Chez les mammifères, l'équipement enzymatique pour digérer les glucides est en général très incomplet. Si les glucides intracellulaires, tel l'amidon, sont très bien valorisés par les sécrétions propres de l'animal, de nombreuses enzymes d'origine exogène, sécrétées par des bactéries intestinales, sont nécessaires pour assurer la digestion des glucides pariétaux (cf. page 45).
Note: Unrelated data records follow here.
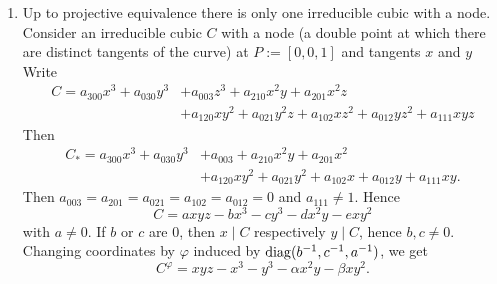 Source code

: \begin{example}
\begin{enumerate}
$$            \begin{pmatrix}
                1 & 0 & 0\\
                0 & 1 & 0\\
                A & B & 1
            \end{pmatrix}
            $$
            Then 
            \begin{align*}
                ((C^\varphi)^\phi)^\psi &= y^2(Ax+By+z)-x^3-Axy^2-By^3= y^2z-x^3 =: F.
            \end{align*}
            Then 
            $$
                \begin{cases}
                    F_x = 2x\\
                    F_y = 2yz\\
                    F_z = y^2
                \end{cases}
            $$
            Then we see that $[0,0,1]$ is a singularity. It is clear that it's the only singularity for $\Char \ K \neq 2$. In characteristic $2$ another candidate would be $[\alpha,0,\beta]$, $(\alpha,\beta )\neq 0$, but for such a point to be a zero of $F$, $\beta =0$. Therefor any irreducible cubic with a cusp has only one multiple point, namely the cusp.
            \item Up to projective equivalence there is only one irreducible cubic with a node. Consider an irreducible cubic $C$ with a node (a double point at which there are distinct tangents of the curve) at $P:=[0,0,1]$ and tangents $x$ and $y$
            Write 
            \begin{align*} 
                C=a_{300} x^3+a_{030}y^3&+a_{003}z^3+a_{210}x^2y+a_{201}x^2z\\&+ a_{120}xy^2+a_{021}y^2z+a_{102}xz^2+a_{012}yz^2+a_{111}xyz
            \end{align*}
            Then 
            \begin{align*} 
                C_\ast = a_{300} x^3+a_{030}y^3&+a_{003}+a_{210}x^2y+a_{201}x^2\\&+ a_{120}xy^2+a_{021}y^2+a_{102}x+a_{012}y+a_{111}xy.
            \end{align*}
            Then $a_{003}=a_{201}=a_{021}=a_{102}=a_{012}=0$ and $a_{111}\neq 1$. Hence
            $$C = axyz-bx^3-cy^3-dx^2y-exy^2$$
            with $a\neq 0$. If $b$ or $c$ are $0$, then $x\mid C$ respectively $y\mid C$, hence $b,c\neq 0$. Changing coordinates by $\varphi$ induced by $\diag(b^{-1},c^{-1},a^{-1})$, we get 
            $$C^\varphi = xyz-x^3-y^3-\alpha x^2y-\beta xy^2.$$

\end{enumerate}
\end{example}
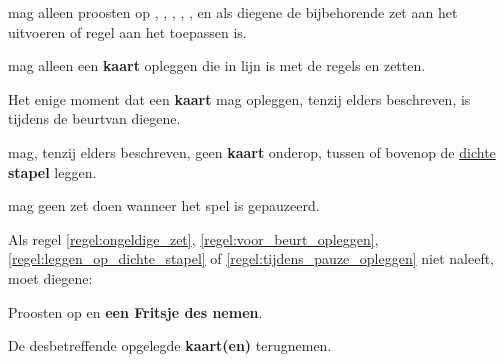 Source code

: 
\vervolgLijst{}
\item \EenSpeler mag alleen proosten op , , , , ,  en  als diegene de bijbehorende zet aan het uitvoeren of regel aan het toepassen is\footnotemark[4].
\eindLijst{}



\newpage
{}


\vervolgLijst{}
\item \EenSpeler mag alleen een \textbf{kaart} opleggen die in lijn is met de regels en zetten.
\label{regel:ongeldige_zet}
\eindLijst{}

\vervolgLijst{}
\item Het enige moment dat \eenSpeler een \textbf{kaart} mag opleggen, tenzij elders beschreven, is tijdens de beurt\footnotemark[1] van diegene.
\label{regel:voor_beurt_opleggen}
\eindLijst{}

\vervolgLijst{}
\item \EenSpeler mag, tenzij elders beschreven, geen \textbf{kaart} onderop, tussen of bovenop de \ul{dichte} \textbf{stapel} leggen.
\label{regel:leggen_op_dichte_stapel}
\eindLijst{}

\vervolgLijst{}
\item \EenSpeler mag geen zet doen wanneer het spel is gepauzeerd\footnotemark[2].
\label{regel:tijdens_pauze_opleggen}
\eindLijst{}

\vervolgLijst{}
\item Als \eenSpeler regel \ref{regel:ongeldige_zet}, \ref{regel:voor_beurt_opleggen}, \ref{regel:leggen_op_dichte_stapel} of \ref{regel:tijdens_pauze_opleggen} niet naleeft, moet diegene:
\puntLijst{}
\item Proosten op  en \textbf{een Fritsje des nemen}\footnotemark[3].
\item De desbetreffende opgelegde \textbf{kaart(en)} terugnemen.
\eindPuntLijst{}
\label{regel:kaarten_terugnemen_2}
\eindLijst{}

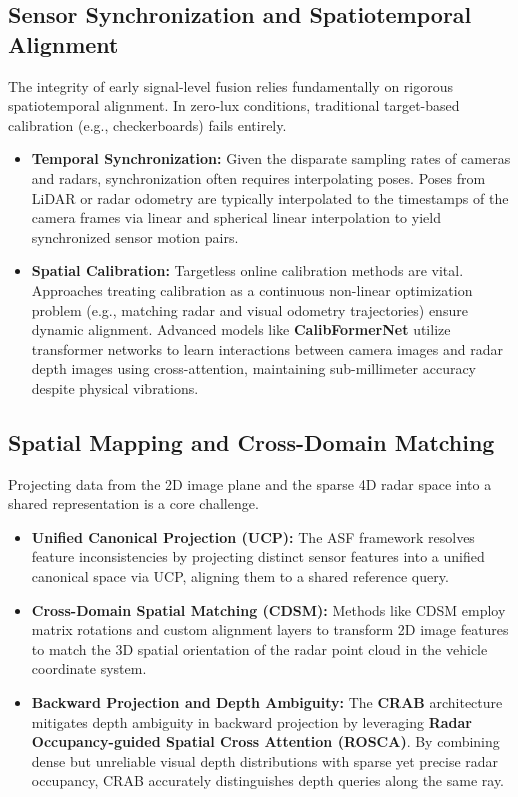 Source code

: \documentclass[conference]{IEEEtran}
\begin{document}
\subsection{Sensor Synchronization and Spatiotemporal Alignment}
The integrity of early signal-level fusion relies fundamentally on rigorous spatiotemporal alignment. In zero-lux conditions, traditional target-based calibration (e.g., checkerboards) fails entirely. 
\begin{itemize}
    \item \textbf{Temporal Synchronization:} Given the disparate sampling rates of cameras and radars, synchronization often requires interpolating poses. Poses from LiDAR or radar odometry are typically interpolated to the timestamps of the camera frames via linear and spherical linear interpolation to yield synchronized sensor motion pairs.
    \item \textbf{Spatial Calibration:} Targetless online calibration methods are vital. Approaches treating calibration as a continuous non-linear optimization problem (e.g., matching radar and visual odometry trajectories) ensure dynamic alignment. Advanced models like \textbf{CalibFormerNet} utilize transformer networks to learn interactions between camera images and radar depth images using cross-attention, maintaining sub-millimeter accuracy despite physical vibrations. 
\end{itemize}

\subsection{Spatial Mapping and Cross-Domain Matching}
Projecting data from the 2D image plane and the sparse 4D radar space into a shared representation is a core challenge. 
\begin{itemize}
    \item \textbf{Unified Canonical Projection (UCP):} The ASF framework resolves feature inconsistencies by projecting distinct sensor features into a unified canonical space via UCP, aligning them to a shared reference query.
    \item \textbf{Cross-Domain Spatial Matching (CDSM):} Methods like CDSM employ matrix rotations and custom alignment layers to transform 2D image features to match the 3D spatial orientation of the radar point cloud in the vehicle coordinate system.
    \item \textbf{Backward Projection and Depth Ambiguity:} The \textbf{CRAB} architecture mitigates depth ambiguity in backward projection by leveraging \textbf{Radar Occupancy-guided Spatial Cross Attention (ROSCA)}. By combining dense but unreliable visual depth distributions with sparse yet precise radar occupancy, CRAB accurately distinguishes depth queries along the same ray.
\end{itemize}
\end{document}

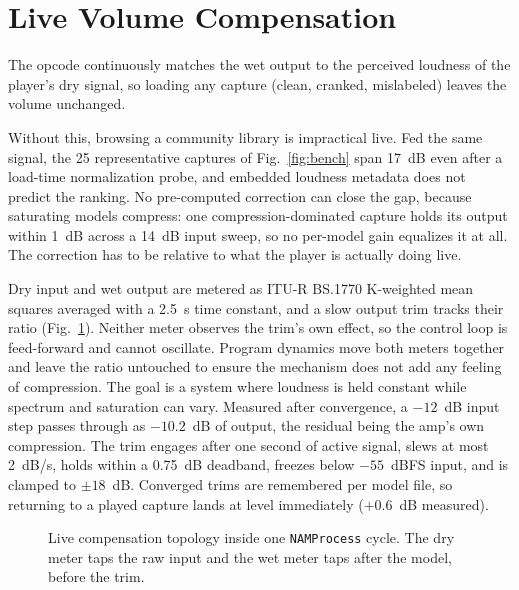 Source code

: \documentclass[runningheads,a4paper]{llncs}
\begin{document}
\section{Live Volume Compensation}
\label{sec:volume}

The opcode continuously matches the wet output to the perceived loudness
of the player's dry signal, so loading any capture (clean, cranked,
mislabeled) leaves the volume unchanged.

Without this, browsing a community library is impractical live. Fed the
same signal, the 25 representative captures of Fig.~\ref{fig:bench}
span 17~dB even after a load-time normalization probe, and embedded
loudness metadata does not predict the ranking. No pre-computed
correction can close the gap, because saturating models compress: one
compression-dominated capture holds its output within 1~dB across a
14~dB input sweep, so no per-model gain equalizes it at all. The
correction has to be relative to what the player is actually doing live.

Dry input and wet output are metered as ITU-R BS.1770 K-weighted mean
squares averaged with a 2.5~s time constant, and a slow output trim tracks
their ratio (Fig.~\ref{fig:comp}). Neither meter observes the trim's
own effect, so the control loop is feed-forward and cannot oscillate. Program dynamics move both meters together and leave the
ratio untouched to ensure the mechanism does not add any feeling of compression. The goal is a system where loudness is held constant while spectrum and saturation can vary. Measured after convergence, a $-12$~dB input step passes through as $-10.2$~dB of output,
the residual being the amp's own compression. The trim engages after one
second of active signal, slews at most 2~dB/s, holds within a 0.75~dB
deadband, freezes below $-55$~dBFS input, and is clamped to $\pm 18$~dB.
Converged trims are remembered per model file, so returning to a played capture lands at level immediately ($+0.6$~dB measured). 

\begin{figure}
\centering
{}
\caption{Live compensation topology inside one \texttt{NAMProcess}
cycle. The dry meter taps the raw input and the wet meter taps after the model, before the trim.}
\label{fig:comp}
\end{figure}
\end{document}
Concernant les enzymes d'origine endogène, l'amylase pancréatique a un rôle majeur dans la digestion de l'amidon. Elle agit sur les liaisons osidiques en α 1-4 de l'amylose et de l'amylopectine, et conduit à la formation de maltotriose, de maltose et de dextrines dans le suc

intestinal (Corring et Rérat, 1983). Puis, les oligo- ou di-saccharidases (α ou β) de la muqueuse intestinale interviennent en fin de digestion pour libérer des oses simples. Parmi les principales α-disaccharidases, on retrouve les complexes suivants : saccharase/isomaltase (EC 3.2.1.48/10) et maltase/glucoamylase (EC 3.2.1.20/3). Chaque complexe est formé de deux sous-unités liées de manière non covalente et possédant chacune un site actif (Galand, 1989). Le premier complexe hydrolyse les liaisons terminales en α et β-(1→2), α-(1→4) et α- (1→6), tandis que le deuxième ne clive que les liaisons en α-(1→4). Les noms ont été donnés aux sous-unités en fonction de leur spécificité de substrat (Hertel et al., 2000). Cependant, les deux sous-unités du complexe saccharase/isomaltase montrent une activité maltasique. Ainsi, la sous-unité maltase ne serait responsable que de 70% de l'activité maltasique chez le lapin (Le Huërou-Luron, 2002). Cette activité maltasique, relativement faible au début du duodénum, augmente rapidement et reste à des valeurs élevées en fin de duodénum et dans le jéjunum, puis décroît progressivement dans le dernier tiers de l'intestin grêle (Sivakami et

Radhakrishnan, 1975). D'autre part, des β-disaccharidases sont présentes dans la muqueuse

intestinale du lapin : la lactase (Toofanian, 1984a) possédant un rôle physiologique surtout chez le lapereau allaité (cf. page 69) et la tréhalase (Toofanian, 1984a; Galand, 1989). D'autres β-galactosidases, dont l'importance physiologique reste méconnue, ont également été identifiées chez le lapin (Toofanian, 1984a).

Les oses libérés sont ensuite absorbés par la bordure en brosse entérocytaire selon divers mécanismes : transport passif (fructose) ou transport actif couplé avec le sodium (galactose et glucose). Le passage de ces sucres vers le sang se fait ensuite par transport passif au niveau de la membrane basale entérocytaire (Wright et al., 2003).